You gonna move the DRO from the X2 to it? Hope you at least got scales for it.


Cheers,
Kevin


----------



## JimM (Aug 3, 2009)

Oooohhh that looks nice CC

I missed out on one of those on Eb*y a couple of months ago - the seller pulled the auction as he did a deal offline (wasn't with you was it !)

Was it advertised or a friend of a friend job.

Cheers

Jim


----------



## CrewCab (Aug 3, 2009)

Kevin, no DRO but I'm hoping to transfer the one from the X2, as far as I can see I'll just need to replace one scale, two of the existing ones should transfer, but I'll know better once I'm set up ............. small steps I'm afraid 

Jim, no wasn't me but I think I know the one you mean, was it the one with the Newall DRO. I've seen about 3 on ebay over the last few months and all of them were withdrawn, I assume because someone had done a deal. 

CC


----------



## JimM (Aug 3, 2009)

Hi CC, yes the one I wanted had the Newall DRO - I actually contacted the seller when it was pulled and he told me he let it go for £800 which seemed like a bit of a bargain to me (I think it even included a vice etc) 

I've ended up with an Elliott Juniormill which I think the 626/VMCs are based on - at least they appear to be similar in design.

Please post some pics when you attach the DROs as I'd be interested to see how you mount yours. It's something on my 'must have' list but need to let the bank balance recuperate from the mill purchase first 

Cheers

Jim


----------



## RobWilson (Aug 3, 2009)

Hope all goes well tomorrow CC 

Regards Rob


----------



## CrewCab (Aug 3, 2009)

Blimey Jim if that one sold for £800 including the DRO someone sure got a bargain  : ............ the new price of mill + Newall DRO is I believe well over £2.5k and that's without any tooling ................ Oh well, as you say, if that's the case ..............  

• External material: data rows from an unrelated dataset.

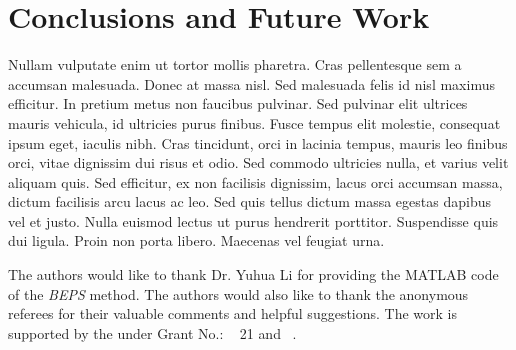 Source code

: \documentclass[sigconf]{acmart}
\begin{document}
\section{Conclusions and Future Work}

Nullam vulputate enim ut tortor mollis pharetra. Cras pellentesque sem a accumsan malesuada. Donec at massa nisl. Sed malesuada felis id nisl maximus efficitur. In pretium metus non faucibus pulvinar. Sed pulvinar elit ultrices mauris vehicula, id ultricies purus finibus. Fusce tempus elit molestie, consequat ipsum eget, iaculis nibh. Cras tincidunt, orci in lacinia tempus, mauris leo finibus orci, vitae dignissim dui risus et odio. Sed commodo ultricies nulla, et varius velit aliquam quis. Sed efficitur, ex non facilisis dignissim, lacus orci accumsan massa, dictum facilisis arcu lacus ac leo. Sed quis tellus dictum massa egestas dapibus vel et justo. Nulla euismod lectus ut purus hendrerit porttitor. Suspendisse quis dui ligula. Proin non porta libero. Maecenas vel feugiat urna.

\begin{acks}
The authors would like to thank Dr. Yuhua Li for providing the MATLAB code of the \textit{BEPS} method.
The authors would also like to thank the anonymous referees for their valuable comments and helpful suggestions. The work is supported by the  under Grant No.: ~
21 and ~.
\end{acks}



\end{document}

Rob, Cheers  ............ third time lucky, hopefully 


anyway ............. a better evening, after a busy, and very physical day at work (for which I'm getting far too old ;D ) .......... my lifting appliance's arrived ..............






and shortly thereafter .....................






Handy having large son's ;D

Anyway, everything fits together, it spins over fine, the power feed works .......... very well .......... even the light works and the "one shot" lubrication squirts oil somewhere ................ which very shortly ends up in the coolant tray :big:  :big:


at just before midnight, I felt it best not to spin it up and make a few chips, though I was sorely tempted ??? ............... Oh well, Thursday perhaps ........... I'll keep you posted 

CC


----------



## ksouers (Aug 3, 2009)

My, my. That's a tight fit!!
And I see your lifting equipment is properly lubricated with beer ;D


And it matches perfectly with the X2 color scheme ;D

Somehow I imagine you having to dodge the Boxford to get peek around the right corner of the mill table.


Kevin


----------



## RobWilson (Aug 4, 2009)

Looking good CC , ;D looks like the belt cover will just clear the shelf too
Regards Rob


----------



## arnoldb (Aug 4, 2009)

Yep - tight fit; can't wait to see what you find hiding in the chips later on ;D
And properly welcomed with a toast as well 

Regards, Arnold


----------



## CrewCab (Aug 7, 2009)

Well, I've spun it up and butchered a little aluminium (for our overseas cousin's please feel free to remove the spare "i" ) ;D

and it's seems like a nice piece of kit guys 8) ............. It's not really fair to compare the lil' X2 which weighs 55kg (120lbs) to a mill weighing 410kg (970 lbs) I 'spose ......... they are totally different machines, 

I'll spend a little time playing with the new one and post my thoughts in the hope it might help others.

CC


----------



## CrewCab (Aug 9, 2009)

Managed to get a bit of time playing with the Mill this weekend, and I have to say "WOW" ............ what a difference, it's in a different league to the X2; now I'm not knocking the X2, it's a great little tool but the 626 is even better than I expected 8)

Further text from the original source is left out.